Each line from the one containing "pubblica attraverso Internet." to the end of the records should be copied exactly, and no other line.
### SOURCE INFORMATION
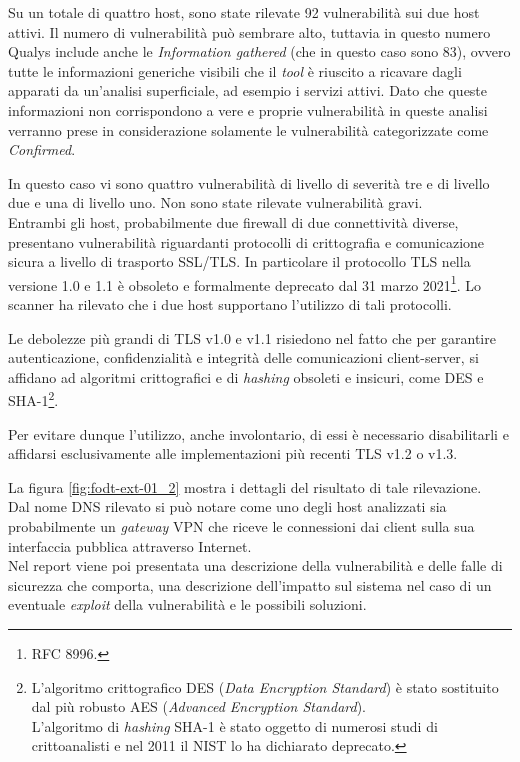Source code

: \documentclass[target=bach,aauheader=]{thud}
\begin{document}
Su un totale di quattro host, sono state rilevate 92 vulnerabilità sui due host attivi. Il numero di vulnerabilità può sembrare alto, tuttavia in questo numero Qualys include anche le \textit{Information gathered} (che in questo caso sono 83), ovvero tutte le informazioni generiche visibili che il \textit{tool} è riuscito a ricavare dagli apparati da un'analisi superficiale, ad esempio i servizi attivi. Dato che queste informazioni non corrispondono a vere e proprie vulnerabilità in queste analisi verranno prese in considerazione solamente le vulnerabilità categorizzate come \textit{Confirmed}.

In questo caso vi sono quattro vulnerabilità di livello di severità tre e di livello due e una di livello uno. Non sono state rilevate vulnerabilità gravi.
\\ Entrambi gli host, probabilmente due firewall di due connettività diverse, presentano vulnerabilità riguardanti protocolli di crittografia e comunicazione sicura a livello di trasporto SSL/TLS. In particolare il protocollo TLS nella versione 1.0 e 1.1 è obsoleto e formalmente deprecato dal 31 marzo 2021\footnote{RFC 8996.}. Lo scanner ha rilevato che i due host supportano l'utilizzo di tali protocolli.

Le debolezze più grandi di TLS v1.0 e v1.1 risiedono nel fatto che per garantire autenticazione, confidenzialità e integrità delle comunicazioni client-server, si affidano ad algoritmi crittografici e di \textit{hashing} obsoleti e insicuri, come DES e SHA-1\footnote{L'algoritmo crittografico DES (\textit{Data Encryption Standard}) è stato sostituito dal più robusto AES (\textit{Advanced Encryption Standard}).
\\ L'algoritmo di \textit{hashing} SHA-1 è stato oggetto di numerosi studi di crittoanalisti e nel 2011 il NIST lo ha dichiarato deprecato.}.

Per evitare dunque l'utilizzo, anche involontario, di essi è necessario disabilitarli e affidarsi esclusivamente alle implementazioni più recenti TLS v1.2 o v1.3.

La figura \ref{fig:fodt-ext-01_2} mostra i dettagli del risultato di tale rilevazione.
\\ Dal nome DNS rilevato si può notare come uno degli host analizzati sia probabilmente un \textit{gateway} VPN che riceve le connessioni dai client sulla sua interfaccia pubblica attraverso Internet. 
\\ Nel report viene poi presentata una descrizione della vulnerabilità e delle falle di sicurezza che comporta, una descrizione dell'impatto sul sistema nel caso di un eventuale \textit{exploit} della vulnerabilità e le possibili soluzioni.
\end{document}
######
* _ANSWER SECTION_
\\ Dal nome DNS rilevato si può notare come uno degli host analizzati sia probabilmente un \textit{gateway} VPN che riceve le connessioni dai client sulla sua interfaccia pubblica attraverso Internet. 
\\ Nel report viene poi presentata una descrizione della vulnerabilità e delle falle di sicurezza che comporta, una descrizione dell'impatto sul sistema nel caso di un eventuale \textit{exploit} della vulnerabilità e le possibili soluzioni.
\end{document}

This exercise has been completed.